In the 90s, MIT's Athena system devised a system to handle online harrassment. One feature of the system was that the notice of reported abusive behaviour sent to the accused user began with the phrase "Someone using your account…". Users were advised to re-password their accounts, as they may have been hacked. Password resets by UYA recipients were taken in good faith by staff, but the most astonishing thing was that the offending behaviour nearly always stopped there.
https://www.metafilter.com/173881/UYA-notices-and-face-saving-in-moderation-systems#inline-7389802
I need to remember this technique in the event of anyone doing stuff that merits a warning.
@anthracite
I feel like the stopit philosophy could be combined with other kinds of moderation, in order to prevent its major flaw (i.e., being ineffective against the completely shameless).
For instance, combine it with tempbans: "Someone using your account has [...] We have locked the account and will send your new password within X days." (X might start at 7 and double with each offense.)
Shadowbanning goes even further, since the user doesn't even know they're banned.
@anthracite I love this. “Gosh, you must be so embarrassed to have said something like that!” seems like an in-person equivalent.
@nein09 I need to start doing this on Reddit and whatnot, too.
@anthracite I can't help but wonder if this is the cause of much of the culture wars?

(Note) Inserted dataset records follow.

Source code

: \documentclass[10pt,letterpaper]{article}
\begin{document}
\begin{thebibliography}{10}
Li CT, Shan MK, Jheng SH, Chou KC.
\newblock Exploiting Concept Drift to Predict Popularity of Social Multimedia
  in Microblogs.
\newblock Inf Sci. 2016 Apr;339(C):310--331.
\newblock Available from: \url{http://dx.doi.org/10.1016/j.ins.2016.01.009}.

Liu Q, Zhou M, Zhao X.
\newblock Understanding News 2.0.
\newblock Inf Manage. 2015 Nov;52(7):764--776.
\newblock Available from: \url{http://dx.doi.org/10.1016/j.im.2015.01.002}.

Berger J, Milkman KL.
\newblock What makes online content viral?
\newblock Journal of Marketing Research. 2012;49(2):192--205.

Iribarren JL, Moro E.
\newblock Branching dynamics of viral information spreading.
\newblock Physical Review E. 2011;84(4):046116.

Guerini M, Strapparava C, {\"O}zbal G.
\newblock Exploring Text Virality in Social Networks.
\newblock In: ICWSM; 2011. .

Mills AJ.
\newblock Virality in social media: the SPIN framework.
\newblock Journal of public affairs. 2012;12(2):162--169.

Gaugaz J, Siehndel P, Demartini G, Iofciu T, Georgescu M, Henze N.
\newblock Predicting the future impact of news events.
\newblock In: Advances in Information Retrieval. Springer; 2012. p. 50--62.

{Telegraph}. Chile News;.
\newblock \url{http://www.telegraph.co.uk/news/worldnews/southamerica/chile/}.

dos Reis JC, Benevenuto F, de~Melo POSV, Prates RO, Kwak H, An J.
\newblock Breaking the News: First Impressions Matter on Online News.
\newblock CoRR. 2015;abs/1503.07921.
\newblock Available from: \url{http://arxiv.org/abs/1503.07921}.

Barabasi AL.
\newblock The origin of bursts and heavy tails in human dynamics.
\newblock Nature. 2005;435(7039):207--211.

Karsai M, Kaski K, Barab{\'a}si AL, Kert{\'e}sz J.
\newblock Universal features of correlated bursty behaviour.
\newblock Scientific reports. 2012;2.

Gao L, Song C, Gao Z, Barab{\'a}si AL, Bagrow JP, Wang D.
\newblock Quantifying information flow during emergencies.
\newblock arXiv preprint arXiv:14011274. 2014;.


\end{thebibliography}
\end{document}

Not this action by MIT, but their point about face saving. Many of the points pushed by the culture wars would require some people, or many many people, to admit they were wrong (if only to themselves). This is something they refuse to do, so instead they have to dig in their heels and double down, which only makes things worse, until now we have Trump for president. :/
@Angle This is certainly what happened with the whole "deplorables" thing!
I think there's a lot of deeper underlying causes of the "culture wars", the biggest one being that getting people to argue over abortion/gun control/queerness/racism/etc is a good way to distract them from the endless fucking they're getting from corporations. The human tendency to say "if you accuse me of being a shit then I'll dig my heels in and be even MORE of a shit!" is just one of the many things that can be exploited by people who value financial profit over all other things.
@Angle @anthracite
"When you surround an army, leave an outlet free. Do not press a desperate foe too hard."
Ancient community management wisdom *giggle*
@Irick @anthracite @Angle to be fair, collapsing a pocket tends to go a lot better than letting a salient safely fall back at least in the long term?
@anthracite This and the MeFi discussion are interesting, but a lot of people seem to be treating MIT's stopit as if it were the only tool in the moderator's kit when stopit makes more sense as a gentle nudge for first offenders or people who are ordinarily well-behaved but might be having a bad day and lashing out online rather than taking it out on family and friends at home.
@starbreaker I'm definitely seeing this as a useful strategy for first offenses rather than an only tool. It's a mid-sized mallet to hang on the same wall as my +16 Flaming Banhammer, not the Banhammer's replacement.
@anthracite Next time someone annoys me in meatspace I'm going to say, "Someone using your face ..."
@anthracite I have really mixed feelings about this.
It's great that it cuts down on harassment and abusive behaviour, for sure.
But it allows the perpetrators to not take personal responsibility for the consequences of their words. It was "someone using your account" not "you".
But these are people for whom "treat others the way you want to be treated" probably wouldn't work in the first place.
But it's not the job of a sysadmin to teach that lesson.
Good to know there's a way, though!
@anthracite there's a lot of good stuff in that entire thread. I liked the comments from wires
@anthracite I initially learned the wrong lesson from this article, because I failed to read all the way to the bottom.
They're saying this is just a "quick fix" that doesn't really change anything & coddles the privileged. Helping people work through their defensiveness is strictly better, but OTOH cognitive assonance is still a way to achieve long term behavioral change.
@anthracite Ooooh... that is good subterfuge!!